Rat Bastards: The South Boston Irish Mobster Who Took the Rap When Everyone Else Ran - Softcover

Shea, John \Red\

 
9780061232893: Rat Bastards: The South Boston Irish Mobster Who Took the Rap When Everyone Else Ran

Inhaltsangabe

John "Red" Shea, 40, was a top lieutenant in the South Boston Irish mob run, led by James "Whitey" Bulger. An ice–cold enforcer with a red–hot temper, Shea was a legend among his peers in the 1990s South Boston, as much as John Gotti, Bugsy Siegel, and Al Capone were in their time and place. When the actor and producer Mark Wahlberg, raised in nearby Dorchester, learned of a script based on Shea's life circulating in Hollywood, he immediately committed to playing the gangster on screen. A major feature film project is now in development.

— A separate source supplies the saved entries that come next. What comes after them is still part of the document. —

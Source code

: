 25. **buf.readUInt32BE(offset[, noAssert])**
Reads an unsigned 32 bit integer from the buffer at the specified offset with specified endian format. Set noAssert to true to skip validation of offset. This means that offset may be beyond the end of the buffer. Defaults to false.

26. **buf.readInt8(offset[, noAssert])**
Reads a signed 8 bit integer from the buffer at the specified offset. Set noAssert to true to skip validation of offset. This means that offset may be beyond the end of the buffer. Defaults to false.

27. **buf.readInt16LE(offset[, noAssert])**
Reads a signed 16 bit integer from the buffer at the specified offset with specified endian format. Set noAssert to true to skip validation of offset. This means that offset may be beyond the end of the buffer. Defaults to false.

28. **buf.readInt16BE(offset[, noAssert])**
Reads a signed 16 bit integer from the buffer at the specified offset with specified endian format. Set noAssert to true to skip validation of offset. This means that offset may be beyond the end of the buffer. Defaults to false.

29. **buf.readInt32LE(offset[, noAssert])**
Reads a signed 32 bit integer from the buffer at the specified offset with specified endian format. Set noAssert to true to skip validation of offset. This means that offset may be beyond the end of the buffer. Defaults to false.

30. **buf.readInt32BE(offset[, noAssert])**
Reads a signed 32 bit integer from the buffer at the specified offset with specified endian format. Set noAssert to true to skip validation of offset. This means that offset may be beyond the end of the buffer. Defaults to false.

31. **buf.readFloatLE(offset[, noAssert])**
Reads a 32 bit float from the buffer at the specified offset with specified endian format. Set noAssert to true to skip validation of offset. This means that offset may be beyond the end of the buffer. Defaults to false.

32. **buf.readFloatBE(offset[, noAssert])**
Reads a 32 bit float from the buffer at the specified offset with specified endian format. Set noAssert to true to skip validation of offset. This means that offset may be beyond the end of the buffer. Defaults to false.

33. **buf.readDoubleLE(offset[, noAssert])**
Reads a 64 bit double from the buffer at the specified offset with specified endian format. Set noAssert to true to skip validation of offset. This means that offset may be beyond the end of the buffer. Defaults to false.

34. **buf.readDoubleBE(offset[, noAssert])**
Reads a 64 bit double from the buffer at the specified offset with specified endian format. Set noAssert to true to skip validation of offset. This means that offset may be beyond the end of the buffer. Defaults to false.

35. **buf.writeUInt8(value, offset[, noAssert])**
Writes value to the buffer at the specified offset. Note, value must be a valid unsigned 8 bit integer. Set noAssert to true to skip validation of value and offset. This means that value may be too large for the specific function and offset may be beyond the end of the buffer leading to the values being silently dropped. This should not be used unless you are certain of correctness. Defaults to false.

From the age of thirteen, when he started robbing delivery trucks, to the age of twenty–seven, when he began serving a twelve–year federal sentence for drug trafficking, Shea was a portrait in American crime – a bantam–weight, red–headed terror, brutal with his fists and deadly with a lead pipe, a baseball bat, or a knife. At fifteen he was selling marijuana . At seventeen he was handling Bulger's cocaine. At eighteen he was loan sharking and laundering Bulger's money. At twenty, initiated into Bulger's inner circle at the point of an Uzi, he was running a multimillion–dollar narcotics operation for his mentor.

RAT BASTARDS was the first–ever, firsthand account of mob life that wasn't told by a rat. Red Shea did his crime, then did his time––and never informed, unlike Henry Hill of Wiseguy, Sammy "The Bull" Gravano of Underboss, and so many others. Holding fast to the code of his upbringing, he remained a man of honor.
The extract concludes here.